Czarnecki: Nie złamałem ciszy wyborczej
Treść
Zdaniem działaczy Socjaldemokracji Polskiej, Richard Henry Czarnecki, kandydat PiS w wyborach do PE, naruszył ciszę wyborczą, publikując na jednym z portali internetowych wyniki sondażu wyborczego. - Nie złamałem ciszy wyborczej. To kwestia techniczna, a nie polityczna - odpowiada Czarnecki.
Dolnośląska SdPl zawiadomiła Państwową Komisję Wyborczą, że kandydat PiS w wyborach do PE Richard Henry Czarnecki naruszył w sobotę ciszę wyborczą. Rajmund Niwiński, sekretarz dolnośląskiej SdPl, w piśmie przesłanym wczoraj rano do Ferdynanda Rymarza, przewodniczącego PKW, poinformował m.in., że Czarnecki, kandydat w wyborach do PE z listy komitetu wyborczego PiS, "dopuścił się złamania ciszy wyborczej, publikując na portalu dolnyslask24.info.pl wyniki sondażu wyborczego". Tymczasem w opinii Czarneckiego, nic takiego nie zaszło, a SdPl szuka tylko rozgłosu w związku z niskim poparciem. - Mój blog jest publikowany na szeregu portali - mówi kandydat PiS. Jego zdaniem, informacja dotycząca sondażu znajdowała się aż na sześciu z nich. - Administrator, któremu to wysyłam, zawiesił wszystkie wpisy na portalach po godzinie 23.00, a jeden portal dolnośląskiego okręgu, z którego nie startuję, z przyczyn być może technicznych - tego nie wiem - został usunięty parę minut po północy.
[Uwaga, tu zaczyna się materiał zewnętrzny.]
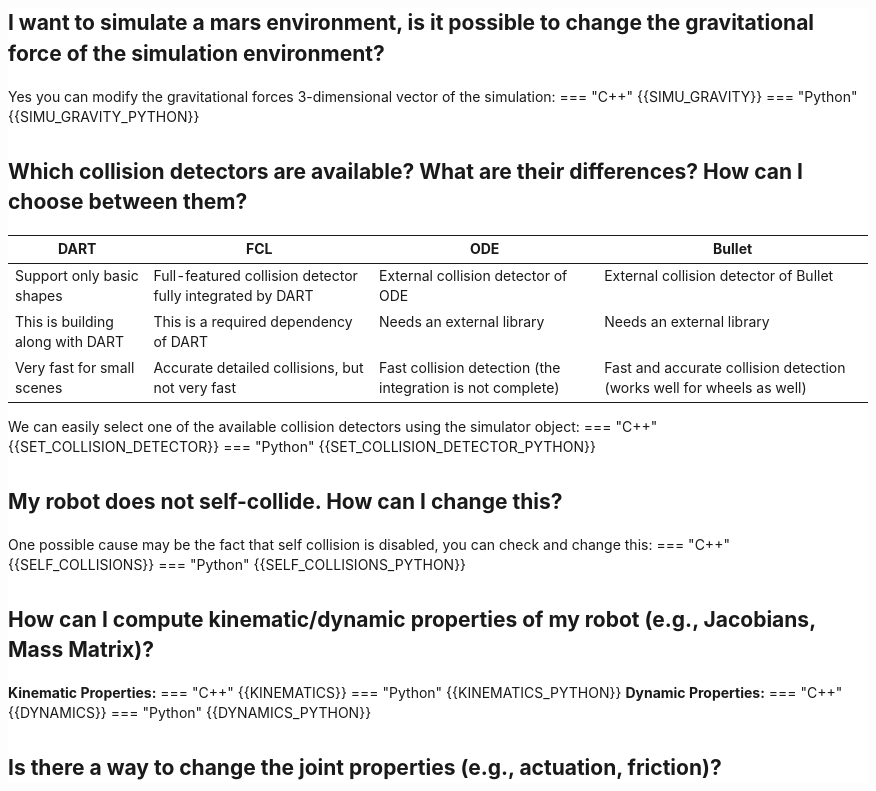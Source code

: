## **I want to simulate a mars environment, is it possible to change the gravitational force of the simulation environment?**

Yes you can modify the gravitational forces 3-dimensional vector of the simulation:
=== "C++"
{{SIMU_GRAVITY}}
=== "Python"
{{SIMU_GRAVITY_PYTHON}}
## **Which collision detectors are available? What are their differences? How can I choose between them?**

| DART | FCL | ODE | Bullet |
|-------------------------------|-----|-----|--------|
| Support only basic shapes     | Full-featured collision detector fully integrated by DART | External collision detector of ODE | External collision detector of Bullet |
| This is building along with DART | This is a required dependency of DART | Needs an external library | Needs an external library |
| Very fast for small scenes | Accurate detailed collisions, but not very fast | Fast collision detection (the integration is not complete) | Fast and accurate collision detection (works well for wheels as well) |

We can easily select one of the available collision detectors using the simulator object:
=== "C++"
{{SET_COLLISION_DETECTOR}}
=== "Python"
{{SET_COLLISION_DETECTOR_PYTHON}}

## **My robot does not self-collide. How can I change this?**

One possible cause may be the fact that self collision is disabled, you can check and change this:
=== "C++"
{{SELF_COLLISIONS}}
=== "Python"
{{SELF_COLLISIONS_PYTHON}}
## **How can I compute kinematic/dynamic properties of my robot (e.g., Jacobians, Mass Matrix)?**

**Kinematic Properties:**
=== "C++"
{{KINEMATICS}}
=== "Python"
{{KINEMATICS_PYTHON}}
**Dynamic Properties:**
=== "C++"
{{DYNAMICS}}
=== "Python"
{{DYNAMICS_PYTHON}}

## **Is there a way to change the joint properties (e.g., actuation, friction)?**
Więc nie złamałem ciszy wyborczej - zauważa Czarnecki. Dodaje, że jest to kwestia techniczna, a nie polityczna. - Rozumiem, że towarzysze z centrolewicy za jedyny sposób dostania się do europarlamentu, przy rozpaczliwym braku poparcia, uznali, żeby atakować Czarneckiego. Atakowanie mnie jest ich ostatnią deską ratunku, ale i tak utoną - zapowiada kandydat PiS.
Ryszard Czarnecki, który urodził się w Londynie, zgodnie z polskim prawem na liście wyborczej występuje pod imionami zapisanymi w oficjalnych dokumentach.